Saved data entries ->
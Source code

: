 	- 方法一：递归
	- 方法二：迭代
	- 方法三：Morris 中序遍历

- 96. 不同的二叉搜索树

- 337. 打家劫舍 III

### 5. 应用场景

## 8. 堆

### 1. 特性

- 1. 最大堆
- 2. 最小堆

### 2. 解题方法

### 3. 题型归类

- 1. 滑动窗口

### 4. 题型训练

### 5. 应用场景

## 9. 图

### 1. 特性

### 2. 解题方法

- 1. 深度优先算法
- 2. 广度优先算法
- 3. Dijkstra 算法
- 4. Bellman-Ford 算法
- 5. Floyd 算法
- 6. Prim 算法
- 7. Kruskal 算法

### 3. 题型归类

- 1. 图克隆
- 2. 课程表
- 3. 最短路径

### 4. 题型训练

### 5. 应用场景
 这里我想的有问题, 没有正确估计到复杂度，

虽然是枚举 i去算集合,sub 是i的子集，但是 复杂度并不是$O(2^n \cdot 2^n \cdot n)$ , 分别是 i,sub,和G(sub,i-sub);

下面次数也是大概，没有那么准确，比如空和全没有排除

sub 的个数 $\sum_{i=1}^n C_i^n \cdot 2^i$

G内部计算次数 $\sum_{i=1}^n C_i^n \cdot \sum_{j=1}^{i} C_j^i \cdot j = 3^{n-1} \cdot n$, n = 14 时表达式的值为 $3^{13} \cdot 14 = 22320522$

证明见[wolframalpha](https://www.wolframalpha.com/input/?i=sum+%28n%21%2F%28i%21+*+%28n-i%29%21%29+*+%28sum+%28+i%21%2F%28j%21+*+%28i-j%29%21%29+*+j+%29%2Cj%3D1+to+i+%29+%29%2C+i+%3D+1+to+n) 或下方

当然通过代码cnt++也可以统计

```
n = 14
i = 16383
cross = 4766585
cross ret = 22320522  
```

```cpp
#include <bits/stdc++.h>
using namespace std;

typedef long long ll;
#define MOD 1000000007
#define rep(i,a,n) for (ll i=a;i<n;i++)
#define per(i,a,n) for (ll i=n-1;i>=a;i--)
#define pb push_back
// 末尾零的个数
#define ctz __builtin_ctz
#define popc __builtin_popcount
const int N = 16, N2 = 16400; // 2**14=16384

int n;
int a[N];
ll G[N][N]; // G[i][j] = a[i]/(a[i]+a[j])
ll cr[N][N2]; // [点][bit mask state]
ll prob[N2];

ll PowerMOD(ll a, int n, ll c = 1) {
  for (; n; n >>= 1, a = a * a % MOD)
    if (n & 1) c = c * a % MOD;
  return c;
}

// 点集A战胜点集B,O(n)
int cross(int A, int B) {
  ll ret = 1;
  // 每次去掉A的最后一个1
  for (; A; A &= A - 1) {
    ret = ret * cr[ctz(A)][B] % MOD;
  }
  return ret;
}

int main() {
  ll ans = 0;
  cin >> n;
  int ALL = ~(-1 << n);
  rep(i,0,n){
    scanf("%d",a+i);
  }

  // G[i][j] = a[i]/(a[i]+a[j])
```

What the task requires ->
Scan the lines above, and whenever one holds the string "cross", copy it.

Reply ->
cross = 4766585
cross ret = 22320522  
int cross(int A, int B) {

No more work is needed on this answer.